Vous ne la connaissez pas, elle est trop discrète. Angèle est une personne âgée, elle trottine à petit pas précédée de sa canne blanche. Ah, oui ! j’ai oublié de vous dire, Angèle est aveugle. Elle connait bien ses parcours dans un quartier sympa et familial d’une grande ville. Elle a de la chance, c’est une vile où dans les carrefours, les feux sont sonores et informent correctement des noms de rues que l’on traverse.
Angèle connait ses parcours, toujours les mêmes, autant que faire se peut, elle tient à son autonomie. Ce beau matin d’automne, elle est tranquille, concentrée sur son chemin, pas question de vagabonder mais surtout, elle doit conserver précieusement ses repères.
Soudain, patatras !… un ouragan, mme Charité arrive. Angèle veut traverser, comme à son habitude, mais Mme Charité intervient :
– ” non, non, ce n’est pas par là que vous devez passer”.
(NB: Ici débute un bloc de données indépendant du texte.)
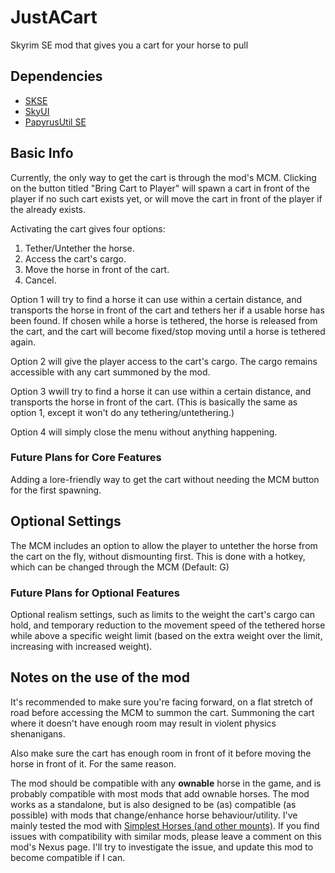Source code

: # JustACart
Skyrim SE mod that gives you a cart for your horse to pull

## Dependencies
- [SKSE](https://skse.silverlock.org/)
- [SkyUI](https://www.nexusmods.com/skyrimspecialedition/mods/12604)
- [PapyrusUtil SE](https://www.nexusmods.com/skyrimspecialedition/mods/13048)

## Basic Info

Currently, the only way to get the cart is through the mod's MCM. Clicking on the button titled "Bring Cart to Player" will spawn a cart in front of the player if no such cart exists yet, or will move the cart in front of the player if the already exists.

Activating the cart gives four options:
1. Tether/Untether the horse.
2. Access the cart's cargo.
3. Move the horse in front of the cart.
4. Cancel.

Option 1 will try to find a horse it can use within a certain distance, and transports the horse in front of the cart and tethers her if a usable horse has been found. If chosen while a horse is tethered, the horse is released from the cart, and the cart will become fixed/stop moving until a horse is tethered again.

Option 2 will give the player access to the cart's cargo. The cargo remains accessible with any cart summoned by the mod.

Option 3 wwill try to find a horse it can use within a certain distance, and transports the horse in front of the cart. (This is basically the same as option 1, except it won't do any tethering/untethering.)

Option 4 will simply close the menu without anything happening.

### Future Plans for Core Features

Adding a lore-friendly way to get the cart without needing the MCM button for the first spawning.

## Optional Settings

The MCM includes an option to allow the player to untether the horse from the cart on the fly, without dismounting first. This is done with a hotkey, which can be changed through the MCM (Default: G)

### Future Plans for Optional Features

Optional realism settings, such as limits to the weight the cart's cargo can hold, and temporary reduction to the movement speed of the tethered horse while above a specific weight limit (based on the extra weight over the limit, increasing with increased weight).

## Notes on the use of the mod

It's recommended to make sure you're facing forward, on a flat stretch of road before accessing the MCM to summon the cart. Summoning the cart where it doesn't have enough room may result in violent physics shenanigans.

Also make sure the cart has enough room in front of it before moving the horse in front of it. For the same reason.

The mod should be compatible with any **ownable** horse in the game, and is probably compatible with most mods that add ownable horses. The mod works as a standalone, but is also designed to be (as) compatible (as possible) with mods that change/enhance horse behaviour/utility. I've mainly tested the mod with [Simplest Horses (and other mounts)](https://www.nexusmods.com/skyrimspecialedition/mods/54225). If you find issues with compatibility with similar mods, please leave a comment on this mod's Nexus page. I'll try to investigate the issue, and update this mod to become compatible if I can.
Pas le temps de s’extraire de sa concentration, Mme Charité empoigne manu militari le bras de Angèle et l’entraîne vigoureusement sur le passage.
– “ouh lala, ça va trop vite ! que faire de ma canne ? Où suis-je ? et voilà, j’ai raté le trottoir,… je tombe. Où est ma chaussure ?”
Mme Charité s’affole. Elle demande du secours et une brave passante aide à relever Angèle.
– “ça va ? Vous n’avez rien de cassé ? Et bien bonne journée, vous êtes sur le trottoir, voilà votre chaussure.
Et Angèle, un peu choquée, un peu ahurie se demande pourquoi sa canne colle à ses doigts ? elle tâte, s’imagine qu’elle saigne mais il n’y a plus personne pour la renseigner, et elle ne sait plus où elle se trouve pour aller dans une pharmacie. Elle est désorienté, on l’a éloignée de son cheminement habituel, elle ne reconnait plus ses repères. elle ne peut même pas faire marche arrière car elle ne sait pas où on l’a conduite.
Bon, je vais vous rassurer. Maintenant Angèle attend quotidiennement une infirmière qui vient lui faire ses pansements sur ses doigts scalpés.
Comment pourra-t-elle lire ses livres et documents en braille avec ses doigts meurtris ? Mme Charité se trouve trop loin pour lui expliquer.